Approach and Working:
We know that if one of the roots of a quadratic equation is \(a + \sqrt{b}\), then as a conjugate root, the other one will be \(a – \sqrt{b}\)

Therefore, the roots of the given equation will be:
    • \(3 + 2\sqrt{3}\)
    • \(3 – 2\sqrt{3}\)

So, the equation can be:
    • \([x – (3 + 2\sqrt{3})] [x – (3 – 2\sqrt{3})] = 0\)
    Or, \((x – 3 – 2\sqrt{3}) (x – 3 + 2\sqrt{3}) = 0\)
    Or, \(x^2 – 3x + 2\sqrt{3}x – 3x + 9 – 6\sqrt{3} – 2\sqrt{3}x + 6\sqrt{3} – 12 = 0\)
    Or, \(x^2 – 6x – 3 = 0\)

Hence, the correct answer is option D.

Answer: D

Could you please explain why the other root must necessarily. be \(3 – 2\sqrt{3}\) ?

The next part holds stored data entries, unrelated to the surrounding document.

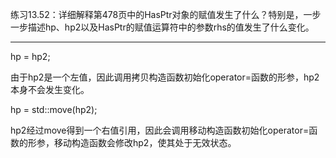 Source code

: 练习13.52：详细解释第478页中的HasPtr对象的赋值发生了什么？特别是，一步一步描述hp、hp2以及HasPtr的赋值运算符中的参数rhs的值发生了什么变化。

---

hp = hp2;

由于hp2是一个左值，因此调用拷贝构造函数初始化operator=函数的形参，hp2本身不会发生变化。

hp = std::move(hp2);

hp2经过move得到一个右值引用，因此会调用移动构造函数初始化operator=函数的形参，移动构造函数会修改hp2，使其处于无效状态。
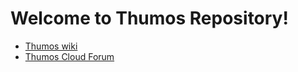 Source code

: # Welcome to Thumos Repository!
- [Thumos wiki](https://github.com/ri4c/Thumos/wiki)
- [Thumos Cloud Forum](https://groups.google.com/forum/#!forum/thumos-cloud)
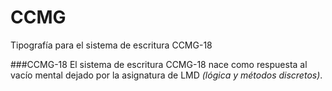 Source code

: # CCMG
Tipografía para el sistema de escritura CCMG-18

###CCMG-18
El sistema de escritura CCMG-18 nace como respuesta al vacío mental dejado por la asignatura de LMD *(lógica y métodos discretos)*.
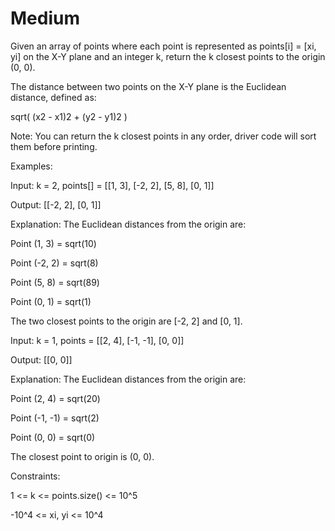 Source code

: # Medium

Given an array of points where each point is represented as points[i] = [xi, yi] on the X-Y plane and an integer k, return the k closest points to the origin (0, 0).

The distance between two points on the X-Y plane is the Euclidean distance, defined as: 

sqrt( (x2 - x1)2 + (y2 - y1)2 )

Note: You can return the k closest points in any order, driver code will sort them before printing.

Examples:

Input: k = 2, points[] = [[1, 3], [-2, 2], [5, 8], [0, 1]]

Output: [[-2, 2], [0, 1]]

Explanation: The Euclidean distances from the origin are:

Point (1, 3) = sqrt(10)

Point (-2, 2) = sqrt(8)

Point (5, 8) = sqrt(89)

Point (0, 1) = sqrt(1)

The two closest points to the origin are [-2, 2] and [0, 1].

Input: k = 1, points = [[2, 4], [-1, -1], [0, 0]]

Output: [[0, 0]]

Explanation: The Euclidean distances from the origin are:

Point (2, 4) = sqrt(20)

Point (-1, -1) = sqrt(2)

Point (0, 0) = sqrt(0)

The closest point to origin is (0, 0).


Constraints:

1 <= k <= points.size() <= 10^5

-10^4 <= xi, yi <= 10^4
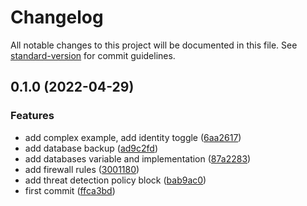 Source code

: # Changelog

All notable changes to this project will be documented in this file. See [standard-version](https://github.com/conventional-changelog/standard-version) for commit guidelines.

## 0.1.0 (2022-04-29)


### Features

* add complex example, add identity toggle ([6aa2617](https://github.com/padok-team/terraform-azurerm-postgresql-server/commit/6aa2617c87414f7e959257dcc861013ca02a4723))
* add database backup ([ad9c2fd](https://github.com/padok-team/terraform-azurerm-postgresql-server/commit/ad9c2fdfdb02d5695c27b48cdb76e9afc242a6ba))
* add databases variable and implementation ([87a2283](https://github.com/padok-team/terraform-azurerm-postgresql-server/commit/87a22831510628303823f5033889c9daeb5f8b20))
* add firewall rules ([3001180](https://github.com/padok-team/terraform-azurerm-postgresql-server/commit/3001180a6102ead386b6dab524066f30b0e601ba))
* add threat detection policy block ([bab9ac0](https://github.com/padok-team/terraform-azurerm-postgresql-server/commit/bab9ac05d193378170a4f9c959546beabb94b9f0))
* first commit ([ffca3bd](https://github.com/padok-team/terraform-azurerm-postgresql-server/commit/ffca3bdfe737a04af2346b893545ebc256aa7ef7))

I could theoretically have any other root and draw a parabola/quadratic that crosses both points on the x axis...

e.g.
y = (x - (\(3 + 2\sqrt{3}\))) * (x-(\(7 + \sqrt{3}\)))

...

In other words, I could tell you that one of the two roots in a quadratic is {insert any number}
How does that fact alone tell you anything about what the value of the second root is?
Wouldn't that entail some assumption about the shape of the parabola and where the point of reflection is?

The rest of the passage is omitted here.